** TASK INSTRUCTIONS **
Each entry must be output once more without any change.
-------------------------
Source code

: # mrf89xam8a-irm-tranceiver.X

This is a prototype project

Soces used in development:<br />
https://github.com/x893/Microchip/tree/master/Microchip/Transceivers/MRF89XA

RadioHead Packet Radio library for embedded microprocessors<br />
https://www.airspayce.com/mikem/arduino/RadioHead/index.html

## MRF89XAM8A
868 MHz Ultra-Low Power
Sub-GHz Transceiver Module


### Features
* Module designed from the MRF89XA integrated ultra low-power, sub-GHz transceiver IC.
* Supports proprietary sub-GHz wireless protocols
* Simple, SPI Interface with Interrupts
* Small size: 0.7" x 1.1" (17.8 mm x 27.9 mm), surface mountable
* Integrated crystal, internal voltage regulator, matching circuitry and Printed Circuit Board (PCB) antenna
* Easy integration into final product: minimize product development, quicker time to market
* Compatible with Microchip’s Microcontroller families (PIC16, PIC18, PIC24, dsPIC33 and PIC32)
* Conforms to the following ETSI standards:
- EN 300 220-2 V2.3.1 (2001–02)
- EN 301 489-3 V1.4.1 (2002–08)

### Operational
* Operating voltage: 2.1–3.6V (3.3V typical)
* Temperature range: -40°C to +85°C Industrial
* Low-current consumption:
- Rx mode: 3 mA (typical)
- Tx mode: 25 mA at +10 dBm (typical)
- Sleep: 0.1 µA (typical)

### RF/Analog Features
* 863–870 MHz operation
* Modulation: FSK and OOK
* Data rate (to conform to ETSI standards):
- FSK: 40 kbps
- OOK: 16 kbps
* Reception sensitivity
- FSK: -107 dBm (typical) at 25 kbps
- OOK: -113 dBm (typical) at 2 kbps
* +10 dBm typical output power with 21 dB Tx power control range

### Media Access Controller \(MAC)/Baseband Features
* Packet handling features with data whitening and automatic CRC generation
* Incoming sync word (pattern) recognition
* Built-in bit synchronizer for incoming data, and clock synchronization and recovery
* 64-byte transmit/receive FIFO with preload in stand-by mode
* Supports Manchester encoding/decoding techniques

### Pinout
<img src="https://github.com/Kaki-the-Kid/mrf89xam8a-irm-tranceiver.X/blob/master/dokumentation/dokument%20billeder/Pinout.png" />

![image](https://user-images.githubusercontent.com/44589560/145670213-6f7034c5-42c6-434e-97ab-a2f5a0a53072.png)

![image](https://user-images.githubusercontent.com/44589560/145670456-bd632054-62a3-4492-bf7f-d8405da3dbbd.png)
-------------------------
** RESULT BELOW **
Source code

: # mrf89xam8a-irm-tranceiver.X

This is a prototype project

Soces used in development:<br />
https://github.com/x893/Microchip/tree/master/Microchip/Transceivers/MRF89XA

RadioHead Packet Radio library for embedded microprocessors<br />
https://www.airspayce.com/mikem/arduino/RadioHead/index.html

## MRF89XAM8A
868 MHz Ultra-Low Power
Sub-GHz Transceiver Module


### Features
* Module designed from the MRF89XA integrated ultra low-power, sub-GHz transceiver IC.
* Supports proprietary sub-GHz wireless protocols
* Simple, SPI Interface with Interrupts
* Small size: 0.7" x 1.1" (17.8 mm x 27.9 mm), surface mountable
* Integrated crystal, internal voltage regulator, matching circuitry and Printed Circuit Board (PCB) antenna
* Easy integration into final product: minimize product development, quicker time to market
* Compatible with Microchip’s Microcontroller families (PIC16, PIC18, PIC24, dsPIC33 and PIC32)
* Conforms to the following ETSI standards:
- EN 300 220-2 V2.3.1 (2001–02)
- EN 301 489-3 V1.4.1 (2002–08)

### Operational
* Operating voltage: 2.1–3.6V (3.3V typical)
* Temperature range: -40°C to +85°C Industrial
* Low-current consumption:
- Rx mode: 3 mA (typical)
- Tx mode: 25 mA at +10 dBm (typical)
- Sleep: 0.1 µA (typical)

### RF/Analog Features
* 863–870 MHz operation
* Modulation: FSK and OOK
* Data rate (to conform to ETSI standards):
- FSK: 40 kbps
- OOK: 16 kbps
* Reception sensitivity
- FSK: -107 dBm (typical) at 25 kbps
- OOK: -113 dBm (typical) at 2 kbps
* +10 dBm typical output power with 21 dB Tx power control range

### Media Access Controller \(MAC)/Baseband Features
* Packet handling features with data whitening and automatic CRC generation
* Incoming sync word (pattern) recognition
* Built-in bit synchronizer for incoming data, and clock synchronization and recovery
* 64-byte transmit/receive FIFO with preload in stand-by mode
* Supports Manchester encoding/decoding techniques

### Pinout
<img src="https://github.com/Kaki-the-Kid/mrf89xam8a-irm-tranceiver.X/blob/master/dokumentation/dokument%20billeder/Pinout.png" />

![image](https://user-images.githubusercontent.com/44589560/145670213-6f7034c5-42c6-434e-97ab-a2f5a0a53072.png)

![image](https://user-images.githubusercontent.com/44589560/145670456-bd632054-62a3-4492-bf7f-d8405da3dbbd.png)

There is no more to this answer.